Hacker News: indeed30

New comment by indeed30 in "Show HN: An easy-to-use online curve fitting tool"

indeed30 — Fri, 14 Nov 2025 17:33:21 +0000

The radioactive decay example specifically? Fit A and k (e.g. by nonlinear least squares) and then use the Jacobian to obtain the approximate covariance matrix. The diagnonal elements of that matrix give you the standard error estimates.

New comment by indeed30 in "Show HN: An easy-to-use online curve fitting tool"

indeed30 — Fri, 14 Nov 2025 17:05:42 +0000

I think we are just coming at this from different angles. I do understand and agree that we are estimating the parameters of the fit curves.

> That already makes strong modeling assumptions (usually including IID, Gaussian noise, etc.,) to get the parameter estimates in the first place

You lose me here - I don't agree with "usually". I guess you're thinking of examples where you are sampling from a population and estimating features of that population.

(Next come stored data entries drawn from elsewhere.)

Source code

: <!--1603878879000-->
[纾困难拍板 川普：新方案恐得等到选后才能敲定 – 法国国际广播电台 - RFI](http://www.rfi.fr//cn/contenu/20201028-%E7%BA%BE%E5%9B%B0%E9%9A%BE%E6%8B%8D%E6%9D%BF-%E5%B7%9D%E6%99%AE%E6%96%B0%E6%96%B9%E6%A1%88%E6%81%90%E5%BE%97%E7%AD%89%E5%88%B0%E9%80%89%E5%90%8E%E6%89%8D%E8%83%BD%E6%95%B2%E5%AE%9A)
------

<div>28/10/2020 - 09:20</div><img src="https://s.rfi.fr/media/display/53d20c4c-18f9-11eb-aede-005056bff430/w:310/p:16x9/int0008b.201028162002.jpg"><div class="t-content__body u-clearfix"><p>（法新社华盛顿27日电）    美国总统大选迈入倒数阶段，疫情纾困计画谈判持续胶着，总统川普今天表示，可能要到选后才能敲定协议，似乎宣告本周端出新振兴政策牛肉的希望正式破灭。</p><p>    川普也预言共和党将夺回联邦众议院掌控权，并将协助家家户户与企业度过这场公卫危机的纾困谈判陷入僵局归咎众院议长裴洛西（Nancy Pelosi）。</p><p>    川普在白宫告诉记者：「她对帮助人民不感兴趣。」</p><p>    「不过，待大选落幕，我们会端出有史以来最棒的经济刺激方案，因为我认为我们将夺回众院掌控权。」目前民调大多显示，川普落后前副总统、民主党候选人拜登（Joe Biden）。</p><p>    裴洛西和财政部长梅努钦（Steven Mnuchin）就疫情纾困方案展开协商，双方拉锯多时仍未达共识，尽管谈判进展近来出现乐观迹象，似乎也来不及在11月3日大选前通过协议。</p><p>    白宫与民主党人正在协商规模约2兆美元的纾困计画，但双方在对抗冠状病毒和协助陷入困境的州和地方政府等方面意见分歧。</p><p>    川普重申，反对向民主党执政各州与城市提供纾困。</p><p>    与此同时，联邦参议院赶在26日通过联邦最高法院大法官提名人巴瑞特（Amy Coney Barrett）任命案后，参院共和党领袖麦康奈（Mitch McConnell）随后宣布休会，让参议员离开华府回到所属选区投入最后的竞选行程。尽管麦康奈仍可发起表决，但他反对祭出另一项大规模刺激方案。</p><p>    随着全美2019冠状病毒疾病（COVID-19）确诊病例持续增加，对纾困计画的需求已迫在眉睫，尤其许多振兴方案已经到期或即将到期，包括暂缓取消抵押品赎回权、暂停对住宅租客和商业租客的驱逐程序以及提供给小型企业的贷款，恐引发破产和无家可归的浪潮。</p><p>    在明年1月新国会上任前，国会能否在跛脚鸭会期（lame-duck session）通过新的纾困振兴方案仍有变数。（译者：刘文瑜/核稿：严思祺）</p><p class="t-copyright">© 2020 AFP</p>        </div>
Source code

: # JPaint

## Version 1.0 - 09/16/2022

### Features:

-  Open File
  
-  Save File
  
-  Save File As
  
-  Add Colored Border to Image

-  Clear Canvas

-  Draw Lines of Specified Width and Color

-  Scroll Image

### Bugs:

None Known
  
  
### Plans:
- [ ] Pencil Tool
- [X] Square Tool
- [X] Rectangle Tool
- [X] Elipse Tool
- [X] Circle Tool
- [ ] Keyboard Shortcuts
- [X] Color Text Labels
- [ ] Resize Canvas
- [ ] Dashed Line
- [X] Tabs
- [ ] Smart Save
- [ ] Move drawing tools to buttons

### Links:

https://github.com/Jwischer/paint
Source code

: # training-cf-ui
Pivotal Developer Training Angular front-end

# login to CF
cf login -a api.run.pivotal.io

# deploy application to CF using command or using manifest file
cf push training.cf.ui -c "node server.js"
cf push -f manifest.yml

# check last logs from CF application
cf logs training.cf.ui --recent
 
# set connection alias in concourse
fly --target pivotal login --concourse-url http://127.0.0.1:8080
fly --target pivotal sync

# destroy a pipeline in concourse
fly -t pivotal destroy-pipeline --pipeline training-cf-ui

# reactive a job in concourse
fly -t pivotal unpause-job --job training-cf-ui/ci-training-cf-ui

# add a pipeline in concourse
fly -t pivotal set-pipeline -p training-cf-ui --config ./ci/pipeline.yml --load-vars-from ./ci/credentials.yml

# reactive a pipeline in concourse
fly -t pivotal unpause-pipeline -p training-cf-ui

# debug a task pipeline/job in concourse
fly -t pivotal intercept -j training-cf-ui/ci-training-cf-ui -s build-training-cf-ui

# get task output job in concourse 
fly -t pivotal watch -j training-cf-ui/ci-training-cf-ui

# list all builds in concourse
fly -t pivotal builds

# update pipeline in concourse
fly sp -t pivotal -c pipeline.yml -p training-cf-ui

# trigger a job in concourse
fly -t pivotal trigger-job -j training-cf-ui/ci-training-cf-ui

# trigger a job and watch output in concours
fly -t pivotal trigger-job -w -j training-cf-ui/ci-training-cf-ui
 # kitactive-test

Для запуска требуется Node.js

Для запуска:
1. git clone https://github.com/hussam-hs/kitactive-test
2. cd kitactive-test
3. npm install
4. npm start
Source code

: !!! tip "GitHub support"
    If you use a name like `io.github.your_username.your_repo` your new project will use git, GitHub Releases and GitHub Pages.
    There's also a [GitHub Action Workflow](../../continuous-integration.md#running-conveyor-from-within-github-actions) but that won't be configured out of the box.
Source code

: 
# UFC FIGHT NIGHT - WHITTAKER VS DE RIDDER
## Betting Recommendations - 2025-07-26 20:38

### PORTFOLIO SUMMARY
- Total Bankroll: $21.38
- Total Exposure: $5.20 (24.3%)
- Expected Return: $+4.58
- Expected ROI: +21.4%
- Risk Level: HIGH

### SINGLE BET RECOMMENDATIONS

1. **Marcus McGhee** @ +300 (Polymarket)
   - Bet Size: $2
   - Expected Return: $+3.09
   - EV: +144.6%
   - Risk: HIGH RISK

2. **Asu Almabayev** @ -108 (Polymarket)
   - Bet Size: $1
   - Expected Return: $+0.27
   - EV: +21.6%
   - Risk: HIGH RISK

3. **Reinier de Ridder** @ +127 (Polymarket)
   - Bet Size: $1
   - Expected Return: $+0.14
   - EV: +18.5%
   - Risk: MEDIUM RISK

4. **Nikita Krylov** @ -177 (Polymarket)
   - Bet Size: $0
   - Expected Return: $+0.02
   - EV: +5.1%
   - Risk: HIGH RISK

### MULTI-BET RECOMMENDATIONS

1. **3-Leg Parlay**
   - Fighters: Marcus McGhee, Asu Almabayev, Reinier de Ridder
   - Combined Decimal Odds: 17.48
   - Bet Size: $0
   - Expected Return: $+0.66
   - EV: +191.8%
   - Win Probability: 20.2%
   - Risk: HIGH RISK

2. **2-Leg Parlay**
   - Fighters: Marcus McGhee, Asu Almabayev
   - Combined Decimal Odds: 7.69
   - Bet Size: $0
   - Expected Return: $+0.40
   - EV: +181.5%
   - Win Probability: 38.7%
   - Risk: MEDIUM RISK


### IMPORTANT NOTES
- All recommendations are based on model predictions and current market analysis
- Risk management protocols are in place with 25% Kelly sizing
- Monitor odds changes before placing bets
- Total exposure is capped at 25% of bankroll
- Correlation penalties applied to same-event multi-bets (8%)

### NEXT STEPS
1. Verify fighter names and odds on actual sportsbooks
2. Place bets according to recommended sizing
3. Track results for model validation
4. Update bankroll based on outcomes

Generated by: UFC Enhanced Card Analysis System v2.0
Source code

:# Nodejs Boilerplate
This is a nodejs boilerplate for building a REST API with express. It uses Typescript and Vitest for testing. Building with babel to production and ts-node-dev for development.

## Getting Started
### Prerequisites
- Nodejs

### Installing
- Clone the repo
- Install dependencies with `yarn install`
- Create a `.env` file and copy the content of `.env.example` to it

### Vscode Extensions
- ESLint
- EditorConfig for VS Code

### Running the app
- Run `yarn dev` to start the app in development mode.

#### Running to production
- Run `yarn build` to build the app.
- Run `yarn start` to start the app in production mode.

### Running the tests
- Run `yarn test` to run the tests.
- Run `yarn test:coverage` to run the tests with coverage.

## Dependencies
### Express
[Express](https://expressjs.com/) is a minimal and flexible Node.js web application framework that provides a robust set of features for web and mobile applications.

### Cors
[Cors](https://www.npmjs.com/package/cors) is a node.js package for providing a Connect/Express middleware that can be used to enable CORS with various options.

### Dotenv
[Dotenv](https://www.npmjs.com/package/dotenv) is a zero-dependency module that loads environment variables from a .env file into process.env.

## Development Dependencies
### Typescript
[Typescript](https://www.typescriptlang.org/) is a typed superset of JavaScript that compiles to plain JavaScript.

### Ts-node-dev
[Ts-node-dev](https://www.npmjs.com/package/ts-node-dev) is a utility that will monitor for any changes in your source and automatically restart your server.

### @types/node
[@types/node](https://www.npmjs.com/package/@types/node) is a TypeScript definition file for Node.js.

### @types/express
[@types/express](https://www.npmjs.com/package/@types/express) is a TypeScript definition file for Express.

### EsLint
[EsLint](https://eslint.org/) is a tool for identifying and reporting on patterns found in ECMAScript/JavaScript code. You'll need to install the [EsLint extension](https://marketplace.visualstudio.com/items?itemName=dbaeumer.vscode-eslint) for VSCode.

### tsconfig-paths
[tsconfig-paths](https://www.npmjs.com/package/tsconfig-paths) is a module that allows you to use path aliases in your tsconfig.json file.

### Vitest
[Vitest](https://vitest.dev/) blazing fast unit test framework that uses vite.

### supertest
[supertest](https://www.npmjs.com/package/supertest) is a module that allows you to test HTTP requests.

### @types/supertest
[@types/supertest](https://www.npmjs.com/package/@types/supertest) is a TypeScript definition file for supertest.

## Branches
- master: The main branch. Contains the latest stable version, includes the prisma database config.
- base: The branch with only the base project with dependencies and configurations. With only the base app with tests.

There's nothing wrong with that, but that is a much smaller domain than curve fitting in general.

If you give me a set of x and y, I can fit a parametric curve that tries to minimises the average squared distance between fit and observed values of y without making any assumptions whatsoever. This is a purely mechanical, non-stochastic procedure.

For example, if you give me the points {(0,0), (1,1), (2,4), (3,9)} and the curve y = a x^b, then I'm going to fit a=1, b=2, and I certainly don't need to assume anything about the data generating process to do so. However there is no concept of a confidence interval in this example - the estimates are the estimates, the residual error is 0, and that is pretty much all that can be said.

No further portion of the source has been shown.